The Team Yankee Global Campaign

Working on the Railroad

100 POINTS
Warsaw Pact
bayankhan
VS West German
BH

Cutting off Kassel

Polish Troop follow up success of 5th Guards Tank Brigade. T72s of the Polish 16th Tank Division entering Paderborn

Theoretically this is the last of the series of telegames. Originally I figure to publish late tomorrow or early Saturday, but the dice had minds of their own.

This time BH played a West German force. We were down to Encounter or Dust Up as scenario choices, and ended up with Dust Up. He was originally considering 11 Leo IIs and a Luchs patrol but when I pointed out that half his stuff would be off table he reconsidered and formed two 7 tank companies, one Leo I and the other Leo II, with 2 Luchs Spahs. I was playing the list I started with.

Prelude

Four hours after breaking through the Belgians at Paderborn, the 5th Guards had halted to refuel. The NATO depot in Paderborn had been generous - the fuel trucks had been able to halt, protected by the Motor Rifle Battalion, and refuel, and now Bayan had the brigade top off before entering combat again. The autobahn northwest from Paderborn had been a nightmare, so Bayan's troops had moved east and west of it, maintaining a steady 25 kph, while the Forward Detachment and recon battalion shot up column after column of NATO troops racing north.
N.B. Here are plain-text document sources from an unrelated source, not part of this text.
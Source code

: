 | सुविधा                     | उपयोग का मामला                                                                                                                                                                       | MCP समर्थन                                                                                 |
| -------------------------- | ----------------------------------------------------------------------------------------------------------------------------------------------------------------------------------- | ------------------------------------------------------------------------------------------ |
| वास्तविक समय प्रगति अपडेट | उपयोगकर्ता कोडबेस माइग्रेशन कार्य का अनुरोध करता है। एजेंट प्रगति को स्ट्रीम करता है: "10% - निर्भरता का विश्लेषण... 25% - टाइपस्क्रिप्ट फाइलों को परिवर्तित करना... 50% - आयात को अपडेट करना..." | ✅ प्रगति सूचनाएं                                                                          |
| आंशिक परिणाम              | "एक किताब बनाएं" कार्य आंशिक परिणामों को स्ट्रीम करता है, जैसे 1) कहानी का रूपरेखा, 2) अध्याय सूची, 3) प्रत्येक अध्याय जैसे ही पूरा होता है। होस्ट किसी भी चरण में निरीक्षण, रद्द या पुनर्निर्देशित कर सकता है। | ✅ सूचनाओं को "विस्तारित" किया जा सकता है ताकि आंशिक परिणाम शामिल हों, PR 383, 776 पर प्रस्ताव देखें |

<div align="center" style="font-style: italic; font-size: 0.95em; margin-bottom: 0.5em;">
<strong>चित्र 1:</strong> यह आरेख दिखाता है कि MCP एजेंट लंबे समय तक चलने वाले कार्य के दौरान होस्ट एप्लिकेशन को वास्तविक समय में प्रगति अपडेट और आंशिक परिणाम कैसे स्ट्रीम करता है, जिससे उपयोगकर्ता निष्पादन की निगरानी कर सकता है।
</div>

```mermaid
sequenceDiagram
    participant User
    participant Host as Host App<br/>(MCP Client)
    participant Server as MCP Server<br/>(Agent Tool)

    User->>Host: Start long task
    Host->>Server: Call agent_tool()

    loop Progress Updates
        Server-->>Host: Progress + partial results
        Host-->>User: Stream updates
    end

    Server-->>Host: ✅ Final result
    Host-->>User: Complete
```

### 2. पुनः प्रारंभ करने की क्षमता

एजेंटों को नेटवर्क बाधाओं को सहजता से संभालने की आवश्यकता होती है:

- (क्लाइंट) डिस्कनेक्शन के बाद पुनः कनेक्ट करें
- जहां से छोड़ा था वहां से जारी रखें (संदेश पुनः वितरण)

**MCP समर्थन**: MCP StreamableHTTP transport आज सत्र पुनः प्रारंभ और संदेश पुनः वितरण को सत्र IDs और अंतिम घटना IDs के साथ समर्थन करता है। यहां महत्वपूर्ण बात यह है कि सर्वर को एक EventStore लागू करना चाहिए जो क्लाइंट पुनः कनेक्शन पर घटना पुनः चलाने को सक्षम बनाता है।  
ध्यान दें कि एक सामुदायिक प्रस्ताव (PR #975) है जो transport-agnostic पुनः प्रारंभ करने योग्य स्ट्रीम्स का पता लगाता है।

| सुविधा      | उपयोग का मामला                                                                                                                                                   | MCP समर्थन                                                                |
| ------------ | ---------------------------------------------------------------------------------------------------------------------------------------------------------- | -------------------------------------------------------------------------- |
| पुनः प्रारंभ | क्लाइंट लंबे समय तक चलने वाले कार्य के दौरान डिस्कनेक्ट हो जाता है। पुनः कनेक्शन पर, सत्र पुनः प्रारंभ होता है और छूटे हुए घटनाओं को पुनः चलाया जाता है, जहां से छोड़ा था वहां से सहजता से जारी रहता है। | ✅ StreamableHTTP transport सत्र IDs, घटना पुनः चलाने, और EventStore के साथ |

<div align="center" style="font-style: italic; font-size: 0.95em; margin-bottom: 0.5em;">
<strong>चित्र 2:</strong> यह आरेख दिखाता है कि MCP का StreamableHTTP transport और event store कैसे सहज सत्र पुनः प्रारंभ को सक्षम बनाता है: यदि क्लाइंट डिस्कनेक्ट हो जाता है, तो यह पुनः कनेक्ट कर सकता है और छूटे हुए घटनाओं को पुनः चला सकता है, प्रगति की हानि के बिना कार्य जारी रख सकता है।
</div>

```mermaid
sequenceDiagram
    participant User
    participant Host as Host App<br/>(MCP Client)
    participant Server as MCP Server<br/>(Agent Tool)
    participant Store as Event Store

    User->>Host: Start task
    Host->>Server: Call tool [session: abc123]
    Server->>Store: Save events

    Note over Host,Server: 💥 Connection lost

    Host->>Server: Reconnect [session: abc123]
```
The enemy had invariably grabbed the nearest village and dug in. Polish troops had followed behind the 3rd Shock as it crossed the Ruhr, and the 8th Polish Motorized Piechoty had the joy of mopping up.

The KGB liaison interrupted Bayan's sampling of 'Meals, Ready to Eat.' "I understand that you are not going to follow orders and take Kassel!"

Bayan continued to eat, wondering if he should bother to explain. The KGB officer was a spy and a policeman, and doubtless good at it. What he was not was a school-trained combat officer. There might be hope.

"First, Comrade, as I'm sure you are aware, I have no specific orders on taking Kassel. Second, Comrade, this unit is singularly ill-equipped for fighting in the city. I have a few hundred riflemen. There is a Polish Motorized Division on the road behind us. They have nearly 8,000 riflemen. They will take the city."

"But there are thousands of tons of NATO supplies in the railyards and the city is full of trucks according to Frontal Aviation!"

"Yes, and our valiant 2S3 Battalion, which has been carefully conserving its ammo, is cataloguing targets as we speak. As much as I hate to ruin a pretty town, we will shortly stampede those vehicles, and destroy ammunition dumps. Meanwhile I am taking 2nd and 3rd Battalion around to the south. We'll cross the Fulda river, and that will be the end of the NATO pocket. They will kick and scream, of course, but eventually they will surrender.

"How is that possible?" the KGB officer asked, scratching nervously. They were all lousy because of lack of time or materials to bathe.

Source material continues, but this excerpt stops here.